If you don’t, pushing is adding element to the top of a stack of elements and popping is removing the top element from the same stack.

So in case of Flutter, when we navigate to another screen, we use the push methods and Navigator widget adds the new screen onto the top of the stack. Naturally, the pop methods would remove that screen from the stack.

So lets move to the codebase of our sample project and let’s see how we can move from Screen 1 to Screen 2. You can experiment with the methods by running the sample app.

new RaisedButton(
onPressed:(){
Navigator.of(context).pushNamed('/screen2');
},
child: new Text("Push to Screen 2"),
),

That was short. 
 
That was indeed. With the help of pushNamed methods, we can navigate to any screen whose route is defined in main.dart. We call them namedRoute for reference. The use-case of this method is pretty straightforward. To simply navigate.

Stack after pushing Screen2

Pop it

Now when we want to get rid of the last visited screen, which is Screen2 in this case, we would need to pop Routes from the Navigator’s stack using the pop methods.

Navigator.of(context).pop();

Remember, this line of code goes inside your onPressed method.

Stack after Screen 2 popped

When using Scaffold, it usually isn’t necessary to explicitly pop the route, because the Scaffold automatically adds a ‘back’ button to its AppBar, which would call Navigator.pop() on pressed. Even in Android, pressing the device back button would do the same. But nevertheless, you might need this method for other usecases such as popping an AlertDialog when user clicks on Cancel button.

Why pop instead of pushing back to the previous screen?
Imagine you have a Hotel Booking app that lists the hotels in your desired location. Clicking on any list item will take you to a screen that has more details about the hotel. You choose one, and you hate the hotel and want to go back to the list. If you push back to the HotelListScreen, you will be keeping your DetailsScreen onto your stack too. So pressing on the back button would take you back to the DetailsScreen. So confusing!

You should try it out instead. Run the sample app, notice the appBar on your Screen1 , it doesn’t have any back button, because it is the initial Route (or home screen), now press Push to Screen 2 and instead of back button, press the Push to Screen1 instead of Pop and now notice the appBar on Screen1. Pressing on the newly appeared back button will take you back to Screen2 and you don’t want that in such cases.

This will be the Stack on such a situation

maybePop

Now what if you are on the initial Route and somebody mistakenly tried to pop this screen. Popping the only screen on the stack would close your app, because then it has no route to display. You definitely don’t want your user to have such an unexpected user experience. That’s where maybePop() comes into picture. So it’s like, pop only if you can. Try it out, click on the maybePop Button on Screen1 and it will do nothing. Because there is nothing to pop. Now try the same on Screen3 and it will pop the screen. Because it can.

canPop

It’s amazing that we can do this, but how can I know if this is the initial route? It would be nice if I could display some alert to user in such cases. 
Great question, just call this canPop() method and it would return true if this route can be popped and false if it’s not possible.

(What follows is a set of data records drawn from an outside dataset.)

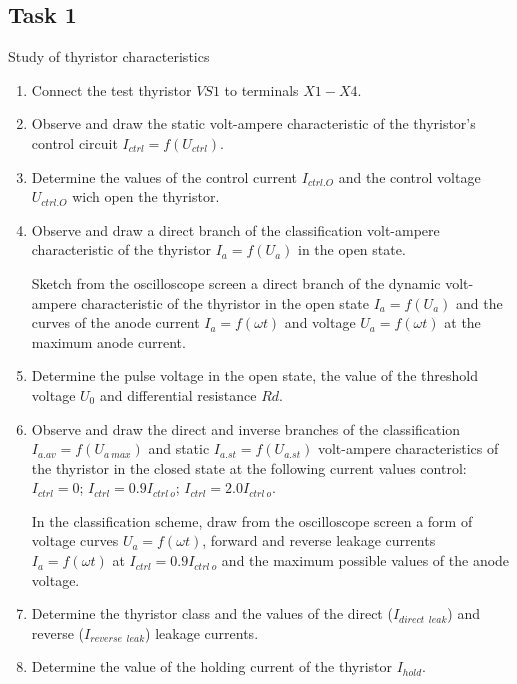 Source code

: \documentclass[a4paper,14pt]{article}
\begin{document}
\subsection{Task 1}

Study of thyristor characteristics

\begin{enumerate}
\item Connect the test thyristor $VS1$ to terminals $X1-X4$.
\item Observe and draw the static volt-ampere characteristic of the thyristor's control circuit 
$I_{ctrl} = f(U_{ctrl})$.
\item Determine the values of the control current $I_{ctrl.O}$ and the control voltage $U_{ctrl.O}$ wich open the thyristor.
\item Observe and draw a direct branch of the classification volt-ampere characteristic of the thyristor 
$I_a = f(U_a)$ in the open state.


Sketch from the oscilloscope screen a direct branch of the dynamic volt-ampere characteristic of the thyristor
in the open state $I_a=f(U_a)$ and the curves of the anode current $I_a=f(\omega t)$ 
and voltage $U_a = f(\omega t)$ at the maximum anode current.

\item Determine the pulse voltage in the open state, the value of the threshold voltage $U_0$
and differential resistance $Rd$.

\item Observe and draw the direct and inverse branches of the classification 
$I_{a.av} = f (U_{a\: max})$ and static $I_{a.st} = f (U_{a.st})$
volt-ampere characteristics of the thyristor in the closed state at the following current values
control: $I_{ctrl} = 0$; $I_{ctrl} = 0.9 I_{ctrl\:o}$; $I_{ctrl} = 2.0 I_{ctrl\:o}$.

In the classification scheme, draw from the oscilloscope screen
a form of voltage curves $U_a = f(\omega t)$, forward and reverse leakage currents $I_a = f(\omega t)$
at $I_{ctrl} = 0.9 I_{ctrl\:o}$ and the maximum possible values of the anode voltage.

\item Determine the thyristor class and the values of the direct ($I_{direct\:\:leak}$) and 
reverse ($I_{reverse\:\:leak}$) leakage currents.

\item Determine the value of the holding current of the thyristor $I_{hold}$.
\end{enumerate}
\end{document}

Try both these methods canPop and maybePop on Screen1 and Screen3 and see the difference. The print values for canPop will display in your console tab of your IDE.


Push a little harder

Let’s come back to more push methods. Now we are getting deeper. We will now talk about replacing a route with a new route. We have two methods that can do this — pushReplacementNamed and popAndPushNamed.

Navigator.of(context).pushReplacementNamed('/screen4');
//and
Navigator.popAndPushNamed(context, '/screen4');
Stack before and after

Try to experiment with both in the sample app’s Screen3. And notice the exit and enter animation in each case. pushReplacementNamed will execute the enter animation and popAndPushNamed will execute the exit animation. We can use this for the following possible use-cases.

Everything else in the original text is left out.